Naming graphs has been a hot topic, whether or not a URI names a graph or simply labels it as is the case with SPARQL Datasets. An assertion is just
like any other resource and has a URI that uniquely identifies it. It is the responsibility of the repository to provide the mapping('blessing')
between the assertion and the triples themselves. Just as with Git, repositories can be cloned and that association between URI and triples can be
moved between repositories.

I'm not suggesting any specific vocabulary nor do I think the RDF WG should recommend one. I think that just as with RCS, repositories should be free
to define their own RC schemas.
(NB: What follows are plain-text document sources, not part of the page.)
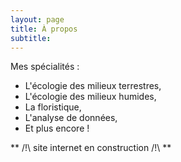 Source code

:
```yaml
---
layout: page
title: À propos
subtitle: 
---
```


Mes spécialités : 
* L'écologie des milieux terrestres,
* L'écologie des milieux humides,
* La floristique, 
* L'analyse de données,
* Et plus encore !
 
 ** /!\ site internet en construction /!\ **
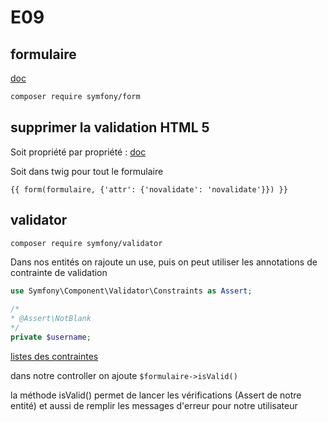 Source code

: # E09

## formulaire

[doc](https://symfony.com/doc/current/forms.html)

```bash
composer require symfony/form
```

## supprimer la validation HTML 5

Soit propriété par propriété : [doc](https://symfony.com/doc/5.4/forms.html#the-required-option)

Soit dans twig pour tout le formulaire

```twig
{{ form(formulaire, {'attr': {'novalidate': 'novalidate'}}) }}
```

## validator

```bash
composer require symfony/validator
```

Dans nos entités on rajoute un use, puis on peut utiliser les annotations de contrainte de validation

```php
use Symfony\Component\Validator\Constraints as Assert;

/*
* @Assert\NotBlank
*/
private $username;
```

[listes des contraintes](https://symfony.com/doc/5.4/validation.html#constraints)

dans notre controller on ajoute `$formulaire->isValid()`

la méthode isValid() permet de lancer les vérifications (Assert de notre entité) et aussi de remplir les messages d'erreur pour notre utilisateur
But, by identifying the the graph use cases as part of the RC domain, I think this will help bring some clarity to the
RDF WG discussions and lead to the development of specific RC schemas.

I've tried to be brief so I left a lot of specifics and related discussions/tangents out. I can expand on these ideas more, but hopefully this is
enough to get the rough idea across. From what I've seen of the recent discussions, it looks like there is starting to be some convergence here. I
look forward to your feedback.

-m

Received on Wednesday, 12 October 2011 16:11:46 UTC